# [Problem to solve]
Where a picture appears, skip it; print everything else in the records exactly as it stands.

# [Provided entries]
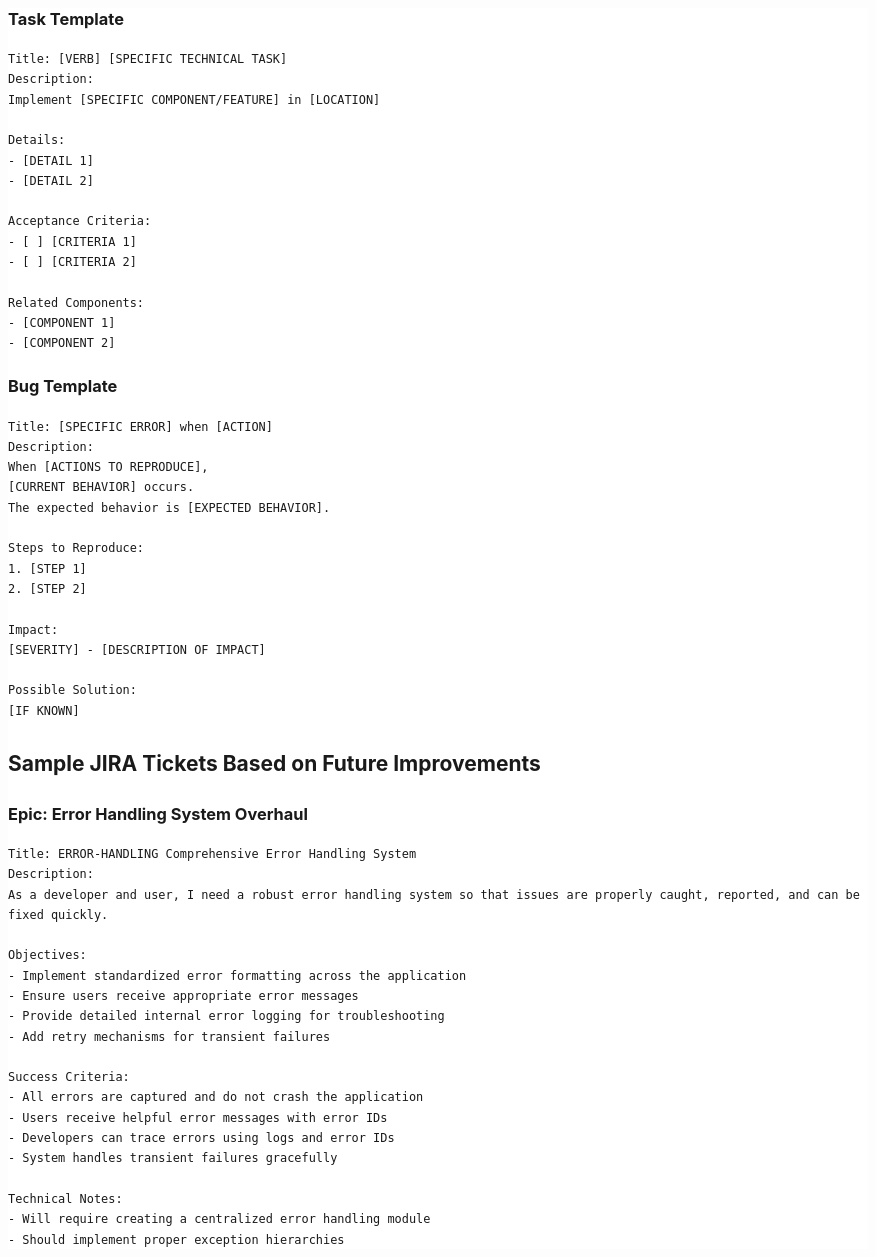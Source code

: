 ### Task Template
```
Title: [VERB] [SPECIFIC TECHNICAL TASK]
Description:
Implement [SPECIFIC COMPONENT/FEATURE] in [LOCATION]

Details:
- [DETAIL 1]
- [DETAIL 2]

Acceptance Criteria:
- [ ] [CRITERIA 1]
- [ ] [CRITERIA 2]

Related Components:
- [COMPONENT 1]
- [COMPONENT 2]
```

### Bug Template
```
Title: [SPECIFIC ERROR] when [ACTION]
Description:
When [ACTIONS TO REPRODUCE],
[CURRENT BEHAVIOR] occurs.
The expected behavior is [EXPECTED BEHAVIOR].

Steps to Reproduce:
1. [STEP 1]
2. [STEP 2]

Impact:
[SEVERITY] - [DESCRIPTION OF IMPACT]

Possible Solution:
[IF KNOWN]
```

## Sample JIRA Tickets Based on Future Improvements

### Epic: Error Handling System Overhaul
```
Title: ERROR-HANDLING Comprehensive Error Handling System
Description:
As a developer and user, I need a robust error handling system so that issues are properly caught, reported, and can be fixed quickly.

Objectives:
- Implement standardized error formatting across the application
- Ensure users receive appropriate error messages
- Provide detailed internal error logging for troubleshooting
- Add retry mechanisms for transient failures

Success Criteria:
- All errors are captured and do not crash the application
- Users receive helpful error messages with error IDs
- Developers can trace errors using logs and error IDs
- System handles transient failures gracefully

Technical Notes:
- Will require creating a centralized error handling module
- Should implement proper exception hierarchies
```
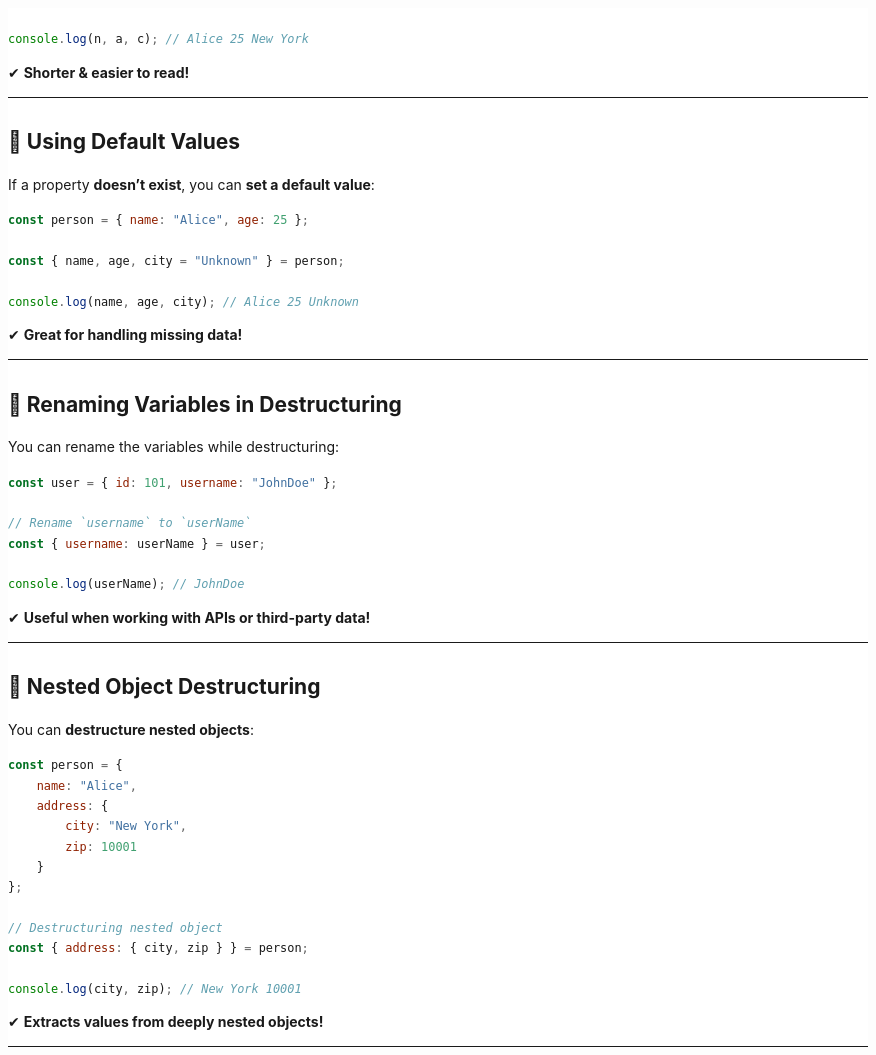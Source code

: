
 ```js

console.log(n, a, c); // Alice 25 New York
```
✔ **Shorter & easier to read!**  

---

## 📌 **Using Default Values**  
If a property **doesn’t exist**, you can **set a default value**:
```js
const person = { name: "Alice", age: 25 };

const { name, age, city = "Unknown" } = person;

console.log(name, age, city); // Alice 25 Unknown
```
✔ **Great for handling missing data!**  

---

## 📌 **Renaming Variables in Destructuring**  
You can rename the variables while destructuring:
```js
const user = { id: 101, username: "JohnDoe" };

// Rename `username` to `userName`
const { username: userName } = user;

console.log(userName); // JohnDoe
```
✔ **Useful when working with APIs or third-party data!**  

---

## 📌 **Nested Object Destructuring**  
You can **destructure nested objects**:
```js
const person = {
    name: "Alice",
    address: {
        city: "New York",
        zip: 10001
    }
};

// Destructuring nested object
const { address: { city, zip } } = person;

console.log(city, zip); // New York 10001
```
✔ **Extracts values from deeply nested objects!**  

---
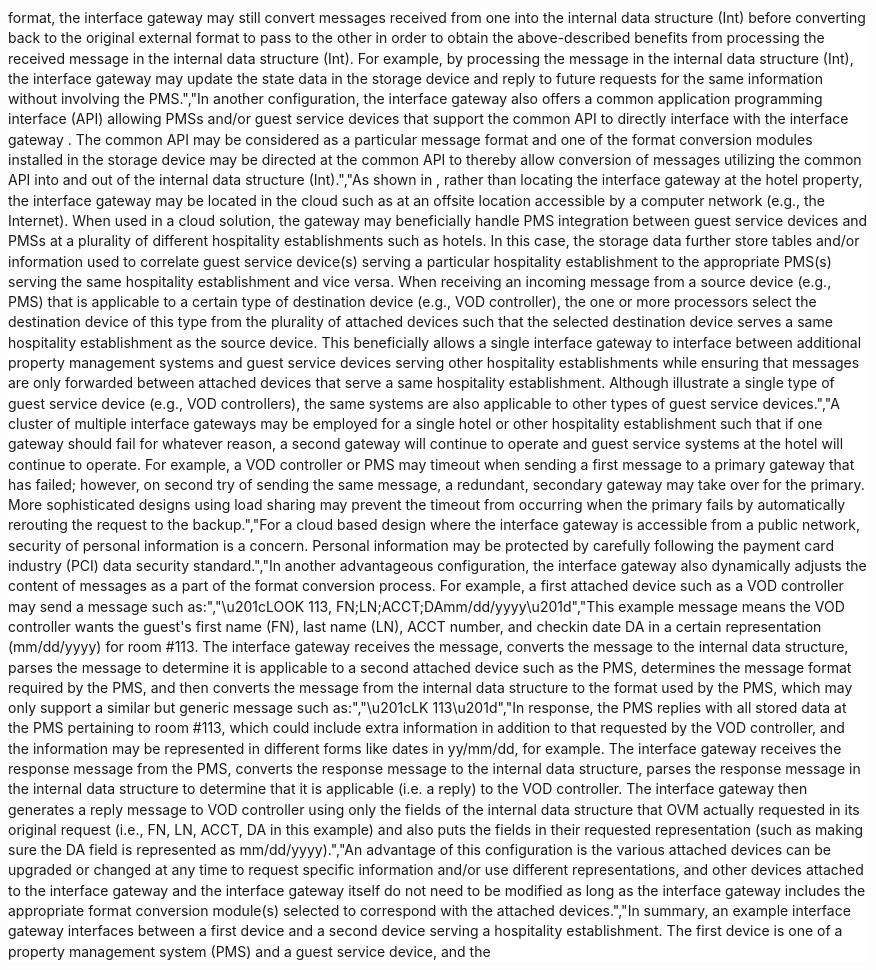format, the interface gateway  may still convert messages received from one into the internal data structure (Int) before converting back to the original external format to pass to the other in order to obtain the above-described benefits from processing the received message in the internal data structure (Int). For example, by processing the message in the internal data structure (Int), the interface gateway may update the state data  in the storage device  and reply to future requests for the same information without involving the PMS.","In another configuration, the interface gateway  also offers a common application programming interface (API) allowing PMSs and\/or guest service devices that support the common API to directly interface with the interface gateway . The common API may be considered as a particular message format and one of the format conversion modules  installed in the storage device  may be directed at the common API to thereby allow conversion of messages utilizing the common API into and out of the internal data structure (Int).","As shown in , rather than locating the interface gateway  at the hotel property, the interface gateway  may be located in the cloud such as at an offsite location accessible by a computer network (e.g., the Internet). When used in a cloud solution, the gateway  may beneficially handle PMS integration between guest service devices and PMSs at a plurality of different hospitality establishments such as hotels. In this case, the storage data  further store tables and\/or information used to correlate guest service device(s) serving a particular hospitality establishment to the appropriate PMS(s) serving the same hospitality establishment and vice versa. When receiving an incoming message from a source device (e.g., PMS) that is applicable to a certain type of destination device (e.g., VOD controller), the one or more processors  select the destination device of this type from the plurality of attached devices such that the selected destination device serves a same hospitality establishment as the source device. This beneficially allows a single interface gateway  to interface between additional property management systems and guest service devices serving other hospitality establishments while ensuring that messages are only forwarded between attached devices that serve a same hospitality establishment. Although  illustrate a single type of guest service device (e.g., VOD controllers), the same systems are also applicable to other types of guest service devices.","A cluster of multiple interface gateways  may be employed for a single hotel or other hospitality establishment such that if one gateway  should fail for whatever reason, a second gateway  will continue to operate and guest service systems at the hotel will continue to operate. For example, a VOD controller or PMS may timeout when sending a first message to a primary gateway  that has failed; however, on second try of sending the same message, a redundant, secondary gateway  may take over for the primary. More sophisticated designs using load sharing may prevent the timeout from occurring when the primary fails by automatically rerouting the request to the backup.","For a cloud based design where the interface gateway  is accessible from a public network, security of personal information is a concern. Personal information may be protected by carefully following the payment card industry (PCI) data security standard.","In another advantageous configuration, the interface gateway  also dynamically adjusts the content of messages as a part of the format conversion process. For example, a first attached device such as a VOD controller may send a message such as:","\u201cLOOK 113, FN;LN;ACCT;DAmm\/dd\/yyyy\u201d","This example message means the VOD controller wants the guest's first name (FN), last name (LN), ACCT number, and checkin date DA in a certain representation (mm\/dd\/yyyy) for room #113. The interface gateway  receives the message, converts the message to the internal data structure, parses the message to determine it is applicable to a second attached device such as the PMS, determines the message format required by the PMS, and then converts the message from the internal data structure to the format used by the PMS, which may only support a similar but generic message such as:","\u201cLK 113\u201d","In response, the PMS replies with all stored data at the PMS pertaining to room #113, which could include extra information in addition to that requested by the VOD controller, and the information may be represented in different forms like dates in yy\/mm\/dd, for example. The interface gateway  receives the response message from the PMS, converts the response message to the internal data structure, parses the response message in the internal data structure to determine that it is applicable (i.e. a reply) to the VOD controller. The interface gateway  then generates a reply message to VOD controller using only the fields of the internal data structure that OVM actually requested in its original request (i.e., FN, LN, ACCT, DA in this example) and also puts the fields in their requested representation (such as making sure the DA field is represented as mm\/dd\/yyyy).","An advantage of this configuration is the various attached devices can be upgraded or changed at any time to request specific information and\/or use different representations, and other devices attached to the interface gateway  and the interface gateway  itself do not need to be modified as long as the interface gateway includes the appropriate format conversion module(s)  selected to correspond with the attached devices.","In summary, an example interface gateway interfaces between a first device and a second device serving a hospitality establishment. The first device is one of a property management system (PMS) and a guest service device, and the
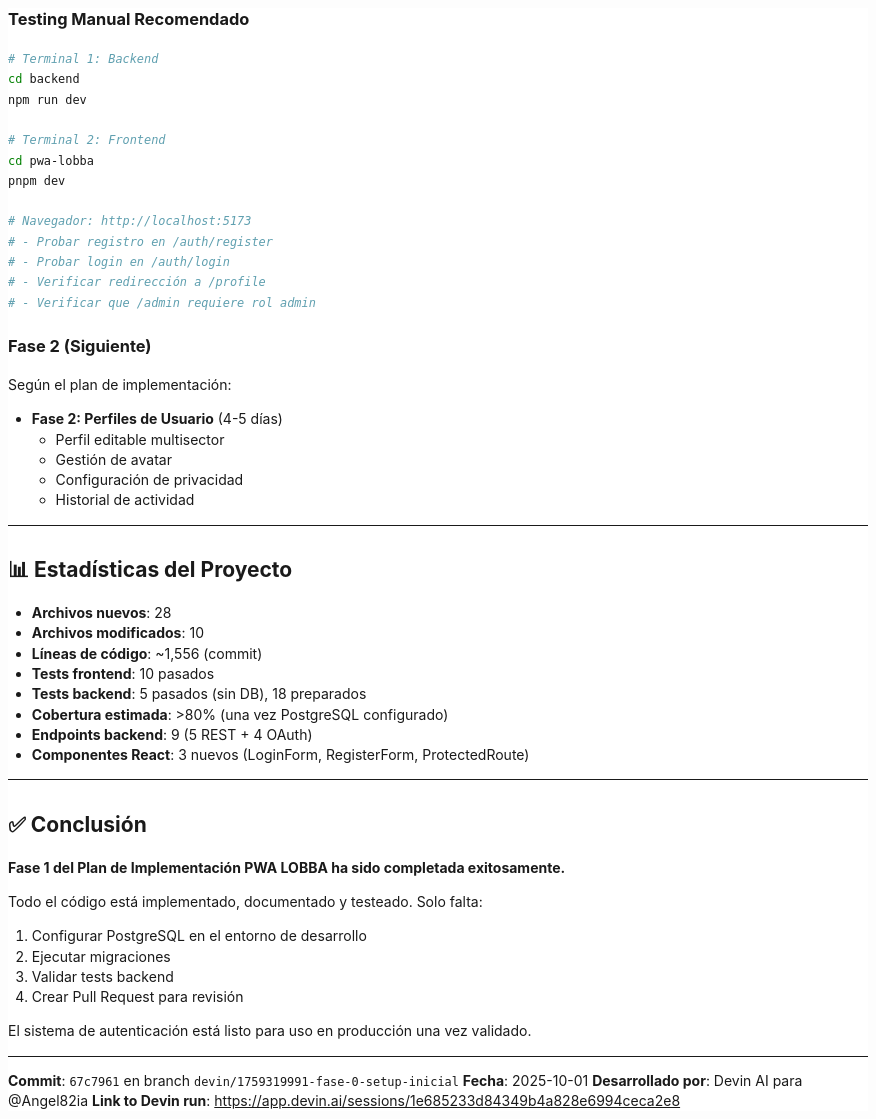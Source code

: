 ### Testing Manual Recomendado
```bash
# Terminal 1: Backend
cd backend
npm run dev

# Terminal 2: Frontend
cd pwa-lobba
pnpm dev

# Navegador: http://localhost:5173
# - Probar registro en /auth/register
# - Probar login en /auth/login
# - Verificar redirección a /profile
# - Verificar que /admin requiere rol admin
```

### Fase 2 (Siguiente)
Según el plan de implementación:
- **Fase 2: Perfiles de Usuario** (4-5 días)
  - Perfil editable multisector
  - Gestión de avatar
  - Configuración de privacidad
  - Historial de actividad

---

## 📊 Estadísticas del Proyecto

- **Archivos nuevos**: 28
- **Archivos modificados**: 10
- **Líneas de código**: ~1,556 (commit)
- **Tests frontend**: 10 pasados
- **Tests backend**: 5 pasados (sin DB), 18 preparados
- **Cobertura estimada**: >80% (una vez PostgreSQL configurado)
- **Endpoints backend**: 9 (5 REST + 4 OAuth)
- **Componentes React**: 3 nuevos (LoginForm, RegisterForm, ProtectedRoute)

---

## ✅ Conclusión

**Fase 1 del Plan de Implementación PWA LOBBA ha sido completada exitosamente.**

Todo el código está implementado, documentado y testeado. Solo falta:
1. Configurar PostgreSQL en el entorno de desarrollo
2. Ejecutar migraciones
3. Validar tests backend
4. Crear Pull Request para revisión

El sistema de autenticación está listo para uso en producción una vez validado.

---

**Commit**: `67c7961` en branch `devin/1759319991-fase-0-setup-inicial`
**Fecha**: 2025-10-01
**Desarrollado por**: Devin AI para @Angel82ia
**Link to Devin run**: https://app.devin.ai/sessions/1e685233d84349b4a828e6994ceca2e8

# [Expected answer]
Source code

: ### Task Template
```
Title: [VERB] [SPECIFIC TECHNICAL TASK]
Description:
Implement [SPECIFIC COMPONENT/FEATURE] in [LOCATION]

Details:
- [DETAIL 1]
- [DETAIL 2]

Acceptance Criteria:
- [ ] [CRITERIA 1]
- [ ] [CRITERIA 2]

Related Components:
- [COMPONENT 1]
- [COMPONENT 2]
```

### Bug Template
```
Title: [SPECIFIC ERROR] when [ACTION]
Description:
When [ACTIONS TO REPRODUCE],
[CURRENT BEHAVIOR] occurs.
The expected behavior is [EXPECTED BEHAVIOR].

Steps to Reproduce:
1. [STEP 1]
2. [STEP 2]

Impact:
[SEVERITY] - [DESCRIPTION OF IMPACT]

Possible Solution:
[IF KNOWN]
```

## Sample JIRA Tickets Based on Future Improvements

### Epic: Error Handling System Overhaul
```
Title: ERROR-HANDLING Comprehensive Error Handling System
Description:
As a developer and user, I need a robust error handling system so that issues are properly caught, reported, and can be fixed quickly.

Objectives:
- Implement standardized error formatting across the application
- Ensure users receive appropriate error messages
- Provide detailed internal error logging for troubleshooting
- Add retry mechanisms for transient failures

Success Criteria:
- All errors are captured and do not crash the application
- Users receive helpful error messages with error IDs
- Developers can trace errors using logs and error IDs
- System handles transient failures gracefully

Technical Notes:
- Will require creating a centralized error handling module
- Should implement proper exception hierarchies
```
Source code

:
 ```js

console.log(n, a, c); // Alice 25 New York
```
✔ **Shorter & easier to read!**  

---

## 📌 **Using Default Values**  
If a property **doesn’t exist**, you can **set a default value**:
```js
const person = { name: "Alice", age: 25 };

const { name, age, city = "Unknown" } = person;

console.log(name, age, city); // Alice 25 Unknown
```
✔ **Great for handling missing data!**  

---

## 📌 **Renaming Variables in Destructuring**  
You can rename the variables while destructuring:
```js
const user = { id: 101, username: "JohnDoe" };

// Rename `username` to `userName`
const { username: userName } = user;

console.log(userName); // JohnDoe
```
✔ **Useful when working with APIs or third-party data!**  

---

## 📌 **Nested Object Destructuring**  
You can **destructure nested objects**:
```js
const person = {
    name: "Alice",
    address: {
        city: "New York",
        zip: 10001
    }
};

// Destructuring nested object
const { address: { city, zip } } = person;

console.log(city, zip); // New York 10001
```
✔ **Extracts values from deeply nested objects!**  

---
format, the interface gateway  may still convert messages received from one into the internal data structure (Int) before converting back to the original external format to pass to the other in order to obtain the above-described benefits from processing the received message in the internal data structure (Int). For example, by processing the message in the internal data structure (Int), the interface gateway may update the state data  in the storage device  and reply to future requests for the same information without involving the PMS.","In another configuration, the interface gateway  also offers a common application programming interface (API) allowing PMSs and\/or guest service devices that support the common API to directly interface with the interface gateway . The common API may be considered as a particular message format and one of the format conversion modules  installed in the storage device  may be directed at the common API to thereby allow conversion of messages utilizing the common API into and out of the internal data structure (Int).","As shown in , rather than locating the interface gateway  at the hotel property, the interface gateway  may be located in the cloud such as at an offsite location accessible by a computer network (e.g., the Internet). When used in a cloud solution, the gateway  may beneficially handle PMS integration between guest service devices and PMSs at a plurality of different hospitality establishments such as hotels. In this case, the storage data  further store tables and\/or information used to correlate guest service device(s) serving a particular hospitality establishment to the appropriate PMS(s) serving the same hospitality establishment and vice versa. When receiving an incoming message from a source device (e.g., PMS) that is applicable to a certain type of destination device (e.g., VOD controller), the one or more processors  select the destination device of this type from the plurality of attached devices such that the selected destination device serves a same hospitality establishment as the source device. This beneficially allows a single interface gateway  to interface between additional property management systems and guest service devices serving other hospitality establishments while ensuring that messages are only forwarded between attached devices that serve a same hospitality establishment. Although  illustrate a single type of guest service device (e.g., VOD controllers), the same systems are also applicable to other types of guest service devices.","A cluster of multiple interface gateways  may be employed for a single hotel or other hospitality establishment such that if one gateway  should fail for whatever reason, a second gateway  will continue to operate and guest service systems at the hotel will continue to operate. For example, a VOD controller or PMS may timeout when sending a first message to a primary gateway  that has failed; however, on second try of sending the same message, a redundant, secondary gateway  may take over for the primary. More sophisticated designs using load sharing may prevent the timeout from occurring when the primary fails by automatically rerouting the request to the backup.","For a cloud based design where the interface gateway  is accessible from a public network, security of personal information is a concern. Personal information may be protected by carefully following the payment card industry (PCI) data security standard.","In another advantageous configuration, the interface gateway  also dynamically adjusts the content of messages as a part of the format conversion process. For example, a first attached device such as a VOD controller may send a message such as:","\u201cLOOK 113, FN;LN;ACCT;DAmm\/dd\/yyyy\u201d","This example message means the VOD controller wants the guest's first name (FN), last name (LN), ACCT number, and checkin date DA in a certain representation (mm\/dd\/yyyy) for room #113. The interface gateway  receives the message, converts the message to the internal data structure, parses the message to determine it is applicable to a second attached device such as the PMS, determines the message format required by the PMS, and then converts the message from the internal data structure to the format used by the PMS, which may only support a similar but generic message such as:","\u201cLK 113\u201d","In response, the PMS replies with all stored data at the PMS pertaining to room #113, which could include extra information in addition to that requested by the VOD controller, and the information may be represented in different forms like dates in yy\/mm\/dd, for example. The interface gateway  receives the response message from the PMS, converts the response message to the internal data structure, parses the response message in the internal data structure to determine that it is applicable (i.e. a reply) to the VOD controller. The interface gateway  then generates a reply message to VOD controller using only the fields of the internal data structure that OVM actually requested in its original request (i.e., FN, LN, ACCT, DA in this example) and also puts the fields in their requested representation (such as making sure the DA field is represented as mm\/dd\/yyyy).","An advantage of this configuration is the various attached devices can be upgraded or changed at any time to request specific information and\/or use different representations, and other devices attached to the interface gateway  and the interface gateway  itself do not need to be modified as long as the interface gateway includes the appropriate format conversion module(s)  selected to correspond with the attached devices.","In summary, an example interface gateway interfaces between a first device and a second device serving a hospitality establishment. The first device is one of a property management system (PMS) and a guest service device, and the
Source code

: ### Testing Manual Recomendado
```bash
# Terminal 1: Backend
cd backend
npm run dev

# Terminal 2: Frontend
cd pwa-lobba
pnpm dev

# Navegador: http://localhost:5173
# - Probar registro en /auth/register
# - Probar login en /auth/login
# - Verificar redirección a /profile
# - Verificar que /admin requiere rol admin
```

### Fase 2 (Siguiente)
Según el plan de implementación:
- **Fase 2: Perfiles de Usuario** (4-5 días)
  - Perfil editable multisector
  - Gestión de avatar
  - Configuración de privacidad
  - Historial de actividad

---

## 📊 Estadísticas del Proyecto

- **Archivos nuevos**: 28
- **Archivos modificados**: 10
- **Líneas de código**: ~1,556 (commit)
- **Tests frontend**: 10 pasados
- **Tests backend**: 5 pasados (sin DB), 18 preparados
- **Cobertura estimada**: >80% (una vez PostgreSQL configurado)
- **Endpoints backend**: 9 (5 REST + 4 OAuth)
- **Componentes React**: 3 nuevos (LoginForm, RegisterForm, ProtectedRoute)

---

## ✅ Conclusión

**Fase 1 del Plan de Implementación PWA LOBBA ha sido completada exitosamente.**

Todo el código está implementado, documentado y testeado. Solo falta:
1. Configurar PostgreSQL en el entorno de desarrollo
2. Ejecutar migraciones
3. Validar tests backend
4. Crear Pull Request para revisión

El sistema de autenticación está listo para uso en producción una vez validado.

---

**Commit**: `67c7961` en branch `devin/1759319991-fase-0-setup-inicial`
**Fecha**: 2025-10-01
**Desarrollado por**: Devin AI para @Angel82ia
**Link to Devin run**: https://app.devin.ai/sessions/1e685233d84349b4a828e6994ceca2e8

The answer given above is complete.